Importing Data from a Database

Databases

Relational databases include Oracle, DB2, and MySQL.

  • Amazon Redshift - A hosted data warehouse product, part of the larger cloud computing platform Amazon Web Services.

  • DB2 – The IBM relational database management system.
  • Google BigQuery - A serverless SQL data warehouse for the cloud.
  • Greenplum - An open-source massively parallel processing (MPP) database.
  • MSSQL – A relational database based on structured query language.
  • MySQL – A relational database based on structured query language. You need to provide the hostname using a syntax such as 123.45.67.89 or anyhost.com. In addition, you need to provide the database name, user name, and password.
  • Oracle – A relational database management system designed for grid computing inclusive CLOB support for importing data.

  • Netezza- A column-oriented database management system.
  • PostgreSQL - An object-relational database management system (ORDBMS).
  • Snowflake - A SQL data warehouse for the cloud.
  • Sybase IQ - A column-based relational database software.  
  • Teradata 13 - A relational database based on structured query language.
  • Vertica - A grid-based and column-oriented analytic database software.

HSQL (file) – is a lightweight, 100% Java SQL Database Engine.
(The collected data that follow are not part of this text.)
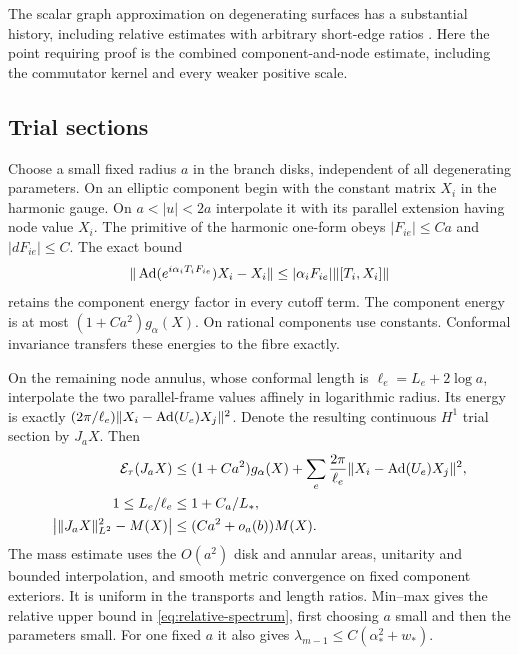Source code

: The scalar graph approximation on degenerating surfaces has a
substantial history, including relative estimates with arbitrary
short-edge ratios \cite{burger}. Here the point requiring proof
is the combined component-and-node estimate, including the
commutator kernel and every weaker positive scale.

\subsection{Trial sections}
Choose a small fixed radius $a$ in the branch disks, independent
of all degenerating parameters. On an elliptic component begin
with the constant matrix $X_i$ in the harmonic gauge. On
$a<|u|<2a$ interpolate it with its parallel extension having
node value $X_i$. The primitive of the harmonic one-form obeys
$|F_{ie}|\le Ca$ and $|dF_{ie}|\le C$. The exact bound
\[
 \|\Ad(e^{i\alpha_iT_iF_{ie}})X_i-X_i\|
           \le|\alpha_iF_{ie}|\|[T_i,X_i]\|
\]
retains the component energy factor in every cutoff term.
The component energy is at most $(1+Ca^2)g_\alpha(X)$.
On rational components use constants. Conformal invariance
transfers these energies to the fibre exactly.

On the remaining node annulus, whose conformal length is
$\ell_e=L_e+2\log a$, interpolate the two parallel-frame
values affinely in logarithmic radius. Its energy is exactly
$(2\pi/\ell_e)\|X_i-\Ad(U_e)X_j\|^2$. Denote the resulting
continuous $H^1$ trial section by $J_aX$. Then
\begin{equation}\label{eq:trial-estimates}
 \begin{split}
 \mathcal E_\tau(J_aX)&\le(1+Ca^2)g_\alpha(X)
       +\sum_e\frac{2\pi}{\ell_e}
                      \|X_i-\Ad(U_e)X_j\|^2,\\
 1\le L_e/\ell_e&\le1+C_a/L_*,\\
 \bigl|\|J_aX\|_{L^2}^2-M(X)\bigr|
       &\le(Ca^2+o_a(b))M(X).
 \end{split}
\end{equation}
The mass estimate uses the $O(a^2)$ disk and annular areas,
unitarity and bounded interpolation, and smooth metric
convergence on fixed component exteriors. It is uniform in
the transports and length ratios. Min--max gives the relative
upper bound in \eqref{eq:relative-spectrum}, first choosing
$a$ small and then the parameters small. For one fixed $a$
it also gives $\lambda_{m-1}\le C(\alpha_*^2+w_*)$.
You need to provide the database name you want to use, the username, and password.

Before being able to import data from a database, an administrator needs to Install Database Drivers.

Importing a Job from a Database

To import data from a database you need to have a database connection configured in Datameer

After you have your connection configured:

  1. Click the + (plus) button and select I mport Job or right-click in the browser and select Create new > Import job.
  2. Click Select Connection, select your database connection and click Select. After you have selected the database connection, click Next.
  3. Select the Table, View, or Enter SQL.

    Notes for database data details

    The drop-down box for tables and views has a hard limit of 1,000 entries.

    The schema selection option is available to filter table names for the following database types:

    • MSSsql
    • Oracle
    • Postgre
    • PostgreSQL82/Greenplum
    • Netezza
  4. View a sample of the data set to confirm this is the data source you want to use. Mark the checkboxes to select which fields to import into Datameer. You can also specify the format for date fields. Click the help link question mark to see a complete list of supported formats. You can specify the data type using the list box as shown.

    To enable parallel loading of the table, Datameer uses the chosen column to segment rows into unique subsets. Good options to split the column include primary keys, auto-increment columns, or unique indexed columns. The column type should be a number or date
     
    The import uses a single select statement if a split column isn't defined, even if the limit of mappers is configured to a higher number.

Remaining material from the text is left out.